1. Field of the Invention
This invention relates to an ink jet recording method for a recording device equipped with a head having a plurality of nozzles corresponding to the respective ink colors of detractive color mixing of color recording to be used for example, in color ink jet recording device.
2. Related Background Art
FIG. 1 is a schematic upper view of an example of an ink jet recording device in general, FIG. 2 is a block diagram showing its control system.

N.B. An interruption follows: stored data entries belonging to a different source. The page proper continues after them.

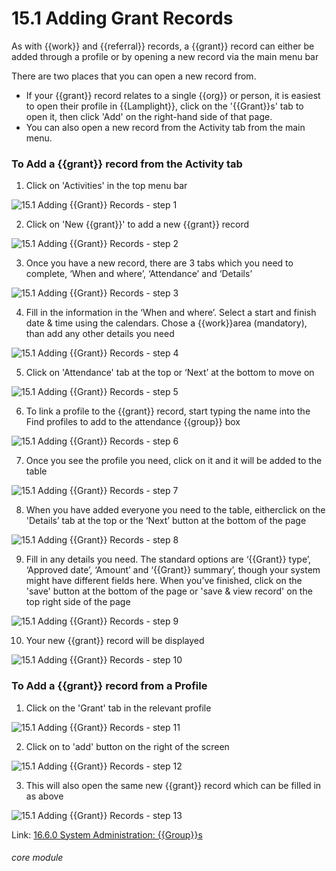 # 15.1 Adding Grant Records

As with {{work}} and {{referral}} records, a {{grant}} record can either be added through a profile or by opening a new record via the main menu bar

There are two places that you can open a new record from. 
- If your {{grant}} record relates to a single {{org}} or person, it is easiest to open their profile in {{Lamplight}}, click on the '{{Grant}}s' tab to open it, then click 'Add' on the right-hand side of that page. 
- You can also open a new record from the Activity tab from the main menu.

### To Add a {{grant}} record from the Activity tab
1. Click on &#039;Activities&#039; in the top menu bar

![15.1 Adding {{Grant}} Records - step 1](15.1_Adding_Grant_Records_im_1.png)

2. Click on &#039;New {{grant}}&#039; to add a new {{grant}} record

![15.1 Adding {{Grant}} Records - step 2](15.1_Adding_Grant_Records_im_2.png)

3. Once you have a new record, there are 3 tabs which you need to complete, ‘When and where’, ‘Attendance’ and ‘Details’

![15.1 Adding {{Grant}} Records - step 3](15.1_Adding_Grant_Records_im_3.png)

4. Fill in the information in the ‘When and where’. Select a start and finish date &amp; time using the calendars. Chose a {{work}}area (mandatory), than add any other details you need

![15.1 Adding {{Grant}} Records - step 4](15.1_Adding_Grant_Records_im_4.png)

5. Click on &#039;Attendance&#039; tab at the top or ‘Next’ at the bottom to move on

![15.1 Adding {{Grant}} Records - step 5](15.1_Adding_Grant_Records_im_5.png)

6. To link a profile to the {{grant}} record, start typing the name into the Find profiles to add to the attendance {{group}} box

![15.1 Adding {{Grant}} Records - step 6](15.1_Adding_Grant_Records_im_6.png)

7. Once you see the profile you need, click on it and it will be added to the table

![15.1 Adding {{Grant}} Records - step 7](15.1_Adding_Grant_Records_im_7.png)

8. When you have added everyone you need to the table, eitherclick on the &#039;Details’ tab at the top or the ‘Next’ button at the bottom of the page

![15.1 Adding {{Grant}} Records - step 8](15.1_Adding_Grant_Records_im_8.png)

9. Fill in any details you need. The standard options are ‘{{Grant}} type’, ‘Approved date’, ‘Amount’ and ‘{{Grant}} summary’, though your system might have different fields here. When you’ve finished, click on the &#039;save&#039; button at the bottom of the page or &#039;save &amp; view record&#039; on the top right side of the page

![15.1 Adding {{Grant}} Records - step 9](15.1_Adding_Grant_Records_im_9.png)

10. Your new {{grant}} record will be displayed

![15.1 Adding {{Grant}} Records - step 10](15.1_Adding_Grant_Records_im_10.png)

### To Add a {{grant}} record from a Profile
1. Click on the &#039;Grant&#039; tab in the relevant profile

![15.1 Adding {{Grant}} Records - step 11](15.1_Adding_Grant_Records_im_11.png)

2. Click on to &#039;add&#039; button on the right of the screen

![15.1 Adding {{Grant}} Records - step 12](15.1_Adding_Grant_Records_im_12.png)

3. This will also open the same new {{grant}} record which can be filled in as above

![15.1 Adding {{Grant}} Records - step 13](15.1_Adding_Grant_Records_im_13.png)

Link: [16.6.0 System Administration: {{Group}}s](https://lamplight.online/en/help/index/p/16.6.0)



###### core module
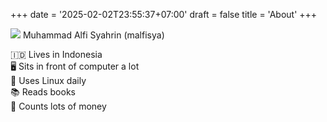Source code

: +++
date = '2025-02-02T23:55:37+07:00'
draft = false
title = 'About'
+++

![](/images/alfisya.png)
Muhammad Alfi Syahrin (malfisya)

🇮🇩 Lives in Indonesia \
🖥️ Sits in front of computer a lot  \
🐧 Uses Linux daily \
📚 Reads books  \
💸 Counts lots of money
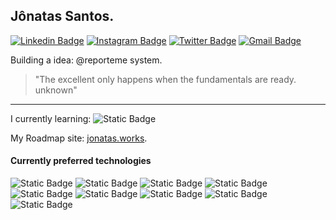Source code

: ## Jônatas Santos.

[![Linkedin Badge](https://img.shields.io/badge/-Jonatas%20Santos-black?style=flat-square&logo=Linkedin&logoColor=white&link=https://www.linkedin.com/in/j%C3%B4natas-santos-9715a263/)](https://www.linkedin.com/in/j%C3%B4natas-santos-9715a263/)
[![Instagram Badge](https://img.shields.io/badge/-@jtsmsantos-black?style=flat-square&labelColor=black&logo=instagram&logoColor=white&link=https://www.instagram.com/jts.ms/)](https://www.instagram.com/jts.ms/)
[![Twitter Badge](https://img.shields.io/badge/-@jtsmsantos-black?style=flat-square&labelColor=black&logo=twitter&logoColor=white&link=https://twitter.com/jtsmsantos)](https://twitter.com/jtsmsantos)
[![Gmail Badge](https://img.shields.io/badge/-jts.msantos@gmail.com-black?style=flat-square&logo=Gmail&logoColor=white&link=mailto:jts.msantos@gmail.com)](mailto:jts.msantos@gmail.com)

Building a idea: @reporteme system.

> "The excellent only happens when the fundamentals are ready. unknown"

------------
I currently learning: ![Static Badge](https://img.shields.io/badge/NextJS-F7DF1E?logo=nextdotjs&logoColor=wite&color=black)

My Roadmap site: [jonatas.works](https://jonatas.works/).

#### Currently preferred technologies

![Static Badge](https://img.shields.io/badge/Java-F7DF1E?logo=openjdk&logoColor=wite&color=black)
![Static Badge](https://img.shields.io/badge/JavaScript-F7DF1E?logo=javascript&logoColor=w&color=black)
![Static Badge](https://img.shields.io/badge/Node-F7DF1E?logo=nodedotjs&logoColor=wite&color=black)
![Static Badge](https://img.shields.io/badge/Typescript-F7DF1E?logo=typescript&logoColor=wite&color=black)
![Static Badge](https://img.shields.io/badge/Angular-DD0031?&logo=angular&logoColor=red&color=black)
![Static Badge](https://img.shields.io/badge/NestJS-DD0031?&logo=NestJS&logoColor=red&color=black)
![Static Badge](https://img.shields.io/badge/React-F7DF1E?logo=React&logoColor=blue&color=black)
![Static Badge](https://img.shields.io/badge/React%20Native-F7DF1E?logo=React&logoColor=blue&color=black)
![Static Badge](https://img.shields.io/badge/NextJS-F7DF1E?logo=nextdotjs&logoColor=wite&color=black)
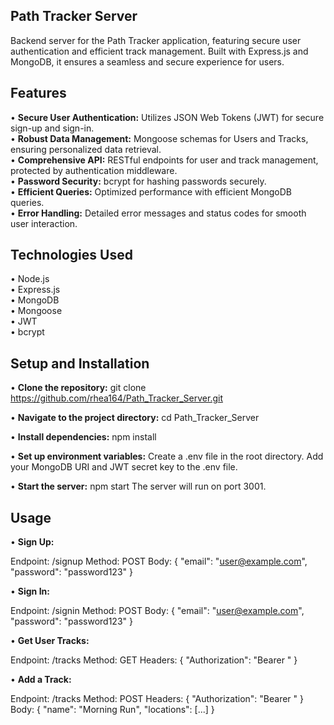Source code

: ## Path Tracker Server

Backend server for the Path Tracker application, featuring secure user authentication and efficient track management. Built with Express.js and MongoDB, it ensures a seamless and secure experience for users.

## Features
 • <b>Secure User Authentication:</b> Utilizes JSON Web Tokens (JWT) for secure sign-up and sign-in.<br>
 • <b>Robust Data Management:</b> Mongoose schemas for Users and Tracks, ensuring personalized data retrieval.<br>
 • <b>Comprehensive API:</b> RESTful endpoints for user and track management, protected by authentication middleware.<br>
 • <b>Password Security:</b> bcrypt for hashing passwords securely.<br>
 • <b>Efficient Queries:</b> Optimized performance with efficient MongoDB queries.<br>
 • <b>Error Handling:</b> Detailed error messages and status codes for smooth user interaction.<br>

## Technologies Used
 • Node.js<br>
 • Express.js<br>
 • MongoDB<br>
 • Mongoose<br>
 • JWT<br>
 • bcrypt<br>

## Setup and Installation
• <b>Clone the repository:</b>
git clone https://github.com/rhea164/Path_Tracker_Server.git

• <b>Navigate to the project directory:</b>
cd Path_Tracker_Server

• <b>Install dependencies:</b>
npm install

• <b>Set up environment variables:</b>
Create a .env file in the root directory.
Add your MongoDB URI and JWT secret key to the .env file.

• <b>Start the server:</b>
npm start
The server will run on port 3001.

## Usage
• <b>Sign Up:</b>

Endpoint: /signup
Method: POST
Body: { "email": "user@example.com", "password": "password123" }

• <b>Sign In:</b>

Endpoint: /signin
Method: POST
Body: { "email": "user@example.com", "password": "password123" }

• <b>Get User Tracks:</b>

Endpoint: /tracks
Method: GET
Headers: { "Authorization": "Bearer <token>" }

• <b>Add a Track:</b>

Endpoint: /tracks
Method: POST
Headers: { "Authorization": "Bearer <token>" }
Body: { "name": "Morning Run", "locations": [...] }
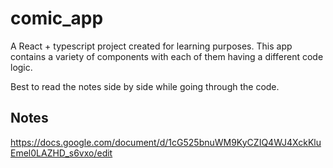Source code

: # comic_app

A React + typescript project created for learning purposes.
This app contains a variety of components with each of them having a different code logic.

Best to read the notes side by side while going through the code.

## Notes

https://docs.google.com/document/d/1cG525bnuWM9KyCZIQ4WJ4XckKluEmel0LAZHD_s6vxo/edit
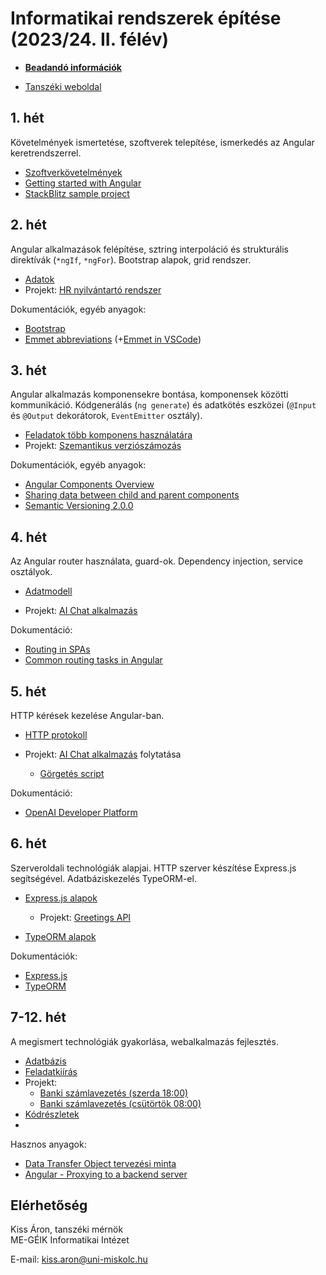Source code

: # Informatikai rendszerek építése (2023/24. II. félév)

- [**Beadandó információk**](assignments.md)

- [Tanszéki weboldal](https://oktatas.iit.uni-miskolc.hu/doku.php?id=tanszek:oktatas:informatikai_rendszerek_epitese:informatikai_rendszerek_epitese)

## 1. hét
Követelmények ismertetése, szoftverek telepítése, ismerkedés az Angular keretrendszerrel.
- [Szoftverkövetelmények](sw_requirements.md)
- [Getting started with Angular](https://angular.io/start)
- [StackBlitz sample project](https://angular.io/generated/live-examples/getting-started-v0/stackblitz.html)

## 2. hét
Angular alkalmazások felépítése, sztring interpoláció és strukturális direktívák (`*ngIf`, `*ngFor`). Bootstrap alapok, grid rendszer.

- [Adatok](https://github.com/aron123/infrend-2024/blob/main/_data/applicants.ts)
- Projekt: [HR nyilvántartó rendszer](https://github.com/aron123/infrend-2024/tree/main/hr-application)

Dokumentációk, egyéb anyagok:
- [Bootstrap](https://getbootstrap.com/docs)
- [Emmet abbreviations](https://docs.emmet.io/abbreviations/syntax/) (+[Emmet in VSCode](https://code.visualstudio.com/docs/editor/emmet))

## 3. hét
Angular alkalmazás komponensekre bontása, komponensek közötti kommunikáció. Kódgenerálás (`ng generate`) és adatkötés eszközei (`@Input` és `@Output` dekorátorok, `EventEmitter` osztály).

- [Feladatok több komponens használatára](component-interaction.md)
- Projekt: [Szemantikus verziószámozás](https://github.com/aron123/infrend-2024/tree/main/semver)

Dokumentációk, egyéb anyagok:
- [Angular Components Overview](https://angular.io/guide/component-overview)
- [Sharing data between child and parent components](https://angular.io/guide/inputs-outputs)
- [Semantic Versioning 2.0.0](https://semver.org/)

## 4. hét
Az Angular router használata, guard-ok. Dependency injection, service osztályok.

- [Adatmodell](https://github.com/aron123/infrend-2024/blob/main/_data/chat-gpt.models.ts)

- Projekt: [AI Chat alkalmazás](https://github.com/aron123/infrend-2024/tree/main/ai-chat)

Dokumentáció:
- [Routing in SPAs](https://web.archive.org/web/20220715185902/https://dev.to/marcomonsanto/routing-in-spas-173i)
- [Common routing tasks in Angular](https://angular.io/guide/router)

## 5. hét
HTTP kérések kezelése Angular-ban.

- [HTTP protokoll](http.md)

- Projekt: [AI Chat alkalmazás](https://github.com/aron123/infrend-2024/tree/main/ai-chat) folytatása
    - [Görgetés script](scrolling.md)

Dokumentáció:
- [OpenAI Developer Platform](https://platform.openai.com/)

## 6. hét
Szerveroldali technológiák alapjai. HTTP szerver készítése Express.js segítségével. Adatbáziskezelés TypeORM-el.

- [Express.js alapok](express.md)
    - Projekt: [Greetings API](https://github.com/aron123/infrend-2024/tree/main/express-intro)
    
- [TypeORM alapok](typeorm.md)

Dokumentációk:
- [Express.js](https://expressjs.com/)
- [TypeORM](https://typeorm.io/)

## 7-12. hét
A megismert technológiák gyakorlása, webalkalmazás fejlesztés.

- [Adatbázis](https://raw.githubusercontent.com/aron123/infrend-2024/main/_data/users.sql)
- [Feladatkiírás](https://edu.iit.uni-miskolc.hu/tanszek:oktatas:informatikai_rendszerek_epitese:feleves_feladat#banki_szamlavezetes)
- Projekt:
    - [Banki számlavezetés (szerda 18:00)](https://github.com/aron123/infrend-2024/tree/main/banking-app-sz18)
    - [Banki számlavezetés (csütörtök 08:00)](https://github.com/aron123/infrend-2024/tree/main/banking-app-cs8)
- [Kódrészletek](code-snippets.md)
- 
Hasznos anyagok:
- [Data Transfer Object tervezési minta](https://en.wikipedia.org/wiki/Data_transfer_object)
- [Angular - Proxying to a backend server](https://angular.io/guide/build#proxying-to-a-backend-server)

## Elérhetőség
Kiss Áron, tanszéki mérnök<br>
ME-GÉIK Informatikai Intézet

E-mail: kiss.aron@uni-miskolc.hu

FIG. 1, numeral 1 is a platen which rotates at predetermined steps for sub-scanning during recording with a recording medium (not shown) wound therearound. Numeral 2 is a line feed motor which transmits rotation to the rotational shaft of the platen 1 through a gear 3. 4 is an ink jet recording head (hereinafter called "head") mounted freely slidable on a guide bar (not shown) arranged in parallel to the platen 1, and is provided with a plurality of discharge openings 5 for discharging ink as droplets. Numeral 6 is a belt for moving the head 5 reciprocally in the longitudinal direction of the platen 1. Numerals 7 and 8 are pulleys arranged at the both ends of the belt 6, and numeral 9 a carriage motor for rotating the pulley 8.
Numeral 10 is a paper sensor for detecting the presence of a recording medium arranged in the vicinity of the surface of the platen 1, numeral 11 an encoder sensor mounted on the head 4, and numeral 12 a linear encoder fixedly arranged in parallel to the platen 1 and also opposed to the encoder sensor 11. Numeral 13 is a home position sensor for detecting that the head 4 is in the home position, numeral 14 is a cap which is used when restoring poor discharge including non-discharge, numeral 15 a motor which is the driving source for progressing forward and backward the cap 14 with respect to the head, and numeral 16 a cap sensor for detecting that the cap 14 is mounted on the head 4.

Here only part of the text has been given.